### WORK TASK
Search the data for the word "production" and copy every line that contains it.

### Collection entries
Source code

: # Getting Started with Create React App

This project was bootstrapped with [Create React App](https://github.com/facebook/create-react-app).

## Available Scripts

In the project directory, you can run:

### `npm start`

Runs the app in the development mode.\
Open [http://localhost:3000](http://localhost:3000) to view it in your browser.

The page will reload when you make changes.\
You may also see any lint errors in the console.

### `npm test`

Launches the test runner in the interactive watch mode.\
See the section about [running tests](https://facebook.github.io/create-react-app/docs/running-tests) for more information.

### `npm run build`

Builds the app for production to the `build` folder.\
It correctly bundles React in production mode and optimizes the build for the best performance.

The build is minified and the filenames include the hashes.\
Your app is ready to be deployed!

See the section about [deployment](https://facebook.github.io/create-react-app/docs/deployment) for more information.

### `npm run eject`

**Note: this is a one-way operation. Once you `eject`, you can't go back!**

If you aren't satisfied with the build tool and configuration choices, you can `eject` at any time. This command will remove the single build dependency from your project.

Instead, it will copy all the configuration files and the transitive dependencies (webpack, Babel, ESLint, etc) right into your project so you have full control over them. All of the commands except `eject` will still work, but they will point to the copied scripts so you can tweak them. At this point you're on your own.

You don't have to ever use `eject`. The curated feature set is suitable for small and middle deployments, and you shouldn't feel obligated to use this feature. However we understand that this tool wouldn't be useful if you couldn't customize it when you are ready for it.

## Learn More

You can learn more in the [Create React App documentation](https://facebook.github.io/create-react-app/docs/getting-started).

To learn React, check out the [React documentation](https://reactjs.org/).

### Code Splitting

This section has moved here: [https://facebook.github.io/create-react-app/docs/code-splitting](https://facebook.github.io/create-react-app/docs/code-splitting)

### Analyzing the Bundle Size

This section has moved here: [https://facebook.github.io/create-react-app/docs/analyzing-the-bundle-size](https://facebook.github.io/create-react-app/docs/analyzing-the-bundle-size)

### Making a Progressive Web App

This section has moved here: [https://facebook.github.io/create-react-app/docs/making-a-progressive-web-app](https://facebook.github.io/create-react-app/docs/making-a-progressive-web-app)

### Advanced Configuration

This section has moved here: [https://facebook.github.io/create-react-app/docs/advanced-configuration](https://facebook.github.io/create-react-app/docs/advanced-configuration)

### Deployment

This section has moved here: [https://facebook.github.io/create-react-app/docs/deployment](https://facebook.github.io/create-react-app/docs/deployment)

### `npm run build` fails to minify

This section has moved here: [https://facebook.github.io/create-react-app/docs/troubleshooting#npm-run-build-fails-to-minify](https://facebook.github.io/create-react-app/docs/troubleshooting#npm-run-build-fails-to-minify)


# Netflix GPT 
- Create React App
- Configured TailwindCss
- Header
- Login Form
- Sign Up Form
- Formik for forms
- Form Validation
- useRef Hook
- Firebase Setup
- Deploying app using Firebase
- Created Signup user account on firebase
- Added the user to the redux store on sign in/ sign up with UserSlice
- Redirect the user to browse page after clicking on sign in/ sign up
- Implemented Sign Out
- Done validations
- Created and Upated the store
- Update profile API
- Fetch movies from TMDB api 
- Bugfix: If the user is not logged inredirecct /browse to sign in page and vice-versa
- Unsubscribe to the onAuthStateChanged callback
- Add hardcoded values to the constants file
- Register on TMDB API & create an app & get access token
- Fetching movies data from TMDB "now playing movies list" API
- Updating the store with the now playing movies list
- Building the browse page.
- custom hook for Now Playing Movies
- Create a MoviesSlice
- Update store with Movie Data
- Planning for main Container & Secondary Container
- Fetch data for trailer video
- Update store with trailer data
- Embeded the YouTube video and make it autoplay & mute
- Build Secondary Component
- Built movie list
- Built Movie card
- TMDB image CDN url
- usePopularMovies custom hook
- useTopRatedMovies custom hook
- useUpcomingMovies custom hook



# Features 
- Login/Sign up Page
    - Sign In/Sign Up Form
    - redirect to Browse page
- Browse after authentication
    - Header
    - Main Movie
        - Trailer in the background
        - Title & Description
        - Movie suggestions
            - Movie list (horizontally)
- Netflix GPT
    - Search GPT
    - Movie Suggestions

### FINAL ANSWER
Builds the app for production to the `build` folder.\
It correctly bundles React in production mode and optimizes the build for the best performance.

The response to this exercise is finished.